2. Eheim Aquastyle 9 with Fluval Ebi substrate

Is the Eheim filter, light and tank so much better than the Fluval nano filter, CS light, and tank, that you would give up the extra items that comes with the Ebi kit?

Thanks in advance for any suggestions!


----------



## Hollyhawk (Mar 28, 2011)

Just MHO, but I think either tank is too small for a betta. I know they can "survive" but your better off getting a less expensive, but larger 5 gallon tank for the Betta to live and play. They love to swim against water flow and ride up and down in bubble streams. Just my opinion.

I don't recall but do those tanks have tops over the water? I ask because the labyrinth they use to breath can be harmed if the air temperature s substantially different from the water they are in.

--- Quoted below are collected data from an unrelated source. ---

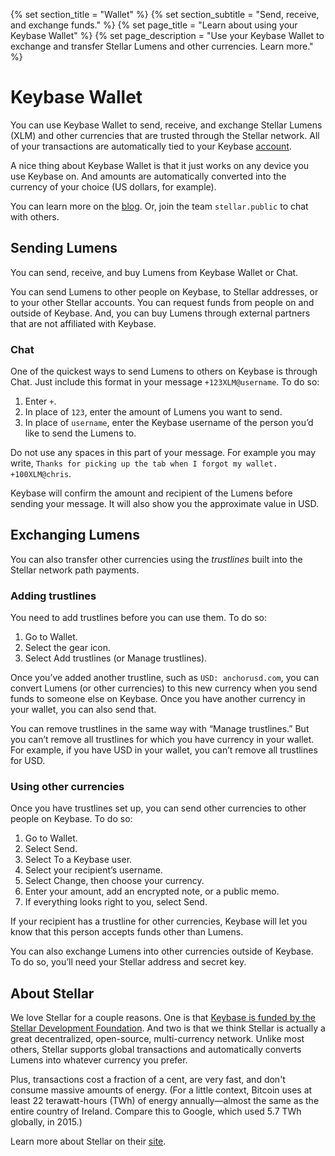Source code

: {% set section_title = "Wallet" %}
{% set section_subtitle = "Send, receive, and exchange funds." %}
{% set page_title = "Learn about using your Keybase Wallet" %}
{% set page_description = "Use your Keybase Wallet to exchange and transfer Stellar Lumens and other currencies. Learn more." %}

# Keybase Wallet
You can use Keybase Wallet to send, receive, and exchange Stellar Lumens (XLM) and other currencies that are trusted through the Stellar network. All of your transactions are automatically tied to your Keybase [account](/account).

A nice thing about Keybase Wallet is that it just works on any device you use Keybase on. And amounts are automatically converted into the currency of your choice (US dollars, for example).

You can learn more on the [blog](https://keybase.io/blog/keybase-stellar-launch). Or, join the team `stellar.public` to chat with others.

## Sending Lumens
You can send, receive, and buy Lumens from Keybase Wallet or Chat. 

You can send Lumens to other people on Keybase, to Stellar addresses, or to your other Stellar accounts. You can request funds from people on and outside of Keybase. And, you can buy Lumens through external partners that are not affiliated with Keybase.

### Chat
One of the quickest ways to send Lumens to others on Keybase is through Chat. Just include this format in your message `+123XLM@username`. To do so:

1. Enter `+`.
2. In place of `123`, enter the amount of Lumens you want to send. 
3. In place of `username`, enter the Keybase username of the person you’d like to send the Lumens to. 

Do not use any spaces in this part of your message. For example you may write, `Thanks for picking up the tab when I forgot my wallet. +100XLM@chris`. 

Keybase will confirm the amount and recipient of the Lumens before sending your message. It will also show you the approximate value in USD.

## Exchanging Lumens
You can also transfer other currencies using the *trustlines* built into the Stellar network path payments.

### Adding trustlines
You need to add trustlines before you can use them. To do so:
1. Go to Wallet.
3. Select the gear icon.
4. Select Add trustlines (or Manage trustlines).

Once you’ve added another trustline, such as `USD: anchorusd.com`, you can convert Lumens (or other currencies) to this new currency when you send funds to someone else on Keybase. Once you have another currency in your wallet, you can also send that.

You can remove trustlines in the same way with “Manage trustlines.” But you can’t remove all trustlines for which you have currency in your wallet. For example, if you have USD in your wallet, you can’t remove all trustlines for USD.

### Using other currencies
Once you have trustlines set up, you can send other currencies to other people on Keybase. To do so:
1. Go to Wallet.
2. Select Send.
3. Select To a Keybase user.
4. Select your recipient’s username.
5. Select Change, then choose your currency.
6. Enter your amount, add an encrypted note, or a public memo.
6. If everything looks right to you, select Send.

If your recipient has a trustline for other currencies, Keybase will let you know that this person accepts funds other than Lumens.

You can also exchange Lumens into other currencies outside of Keybase. To do so, you’ll need your Stellar address and secret key. 

## About Stellar 
We love Stellar for a couple reasons. One is that [Keybase is funded by the Stellar Development Foundation](https://keybase.io/blog/keybase-stellar). And two is that we think Stellar is actually a great decentralized, open-source, multi-currency network. Unlike most others, Stellar supports global transactions and automatically converts Lumens into whatever currency you prefer.

Plus, transactions cost a fraction of a cent, are very fast, and don't consume massive amounts of energy. (For a little context, Bitcoin uses at least 22 terawatt-hours (TWh) of energy annually—almost the same as the entire country of Ireland. Compare this to Google, which used 5.7 TWh globally, in 2015.)

Learn more about Stellar on their [site](https://www.stellar.org/learn/intro-to-stellar).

My betta is in a 16 gallon. A bit of overkill but he loves it. In general rule is for every inch of fish, a gallon of water is healthy.


----------



## squirrel (Aug 24, 2013)

Both of those tanks are 8-9 gallons, and do come with lids and would be great for a betta with some tanks mates. I'm just wondering which would be preferable if given the choice. Just updated the original post because I forgot to mention it would be an Aquastyle 9.


----------



## onefishtwofish (Apr 21, 2010)

also in addition to hollyhawks advice an open top tank is not recommended for toddlers as the love to play in water, drop things in water, fun for baby not for fish.


----------



## squirrel (Aug 24, 2013)

Both models have lids, and the tank will at counter height with a stool for up close viewing with mom and dad present for the time being. The fish will be left happily unmolested by curious hands.


----------



## bonsai dave (Apr 21, 2010)

I would go with the ehiem aquastyle 9 . Your Betta will be fine in it.


----------



## Hollyhawk (Mar 28, 2011)

Oh great information, the Ebi I saw was really small. I had a look and both tanks and they both look great so I can understand the debate.



squirrel said:


> Both of those tanks are 8-9 gallons, and do come with lids and would be great for a betta with some tanks mates. I'm just wondering which would be preferable if given the choice. Just updated the original post because I forgot to mention it would be an Aquastyle 9.


----------



## Atom (Apr 21, 2010)

I actually own both aquastyle and ebi tanks. The aquastyle has a better LED light, but it doesn't work without the filter. So if you ever wanted to use just the light you basically can't. The ebi filter IMO is slightly better. It's smaller and less awkward and has a spray bar and adjustable outlet. I could never figure out how to adjust the flow on the aquastyle filter. I have the aquastyle 4 and my betta hid under the filter a lot, but this was a smaller tank so the flow is going to be dispersed differently than in a 9.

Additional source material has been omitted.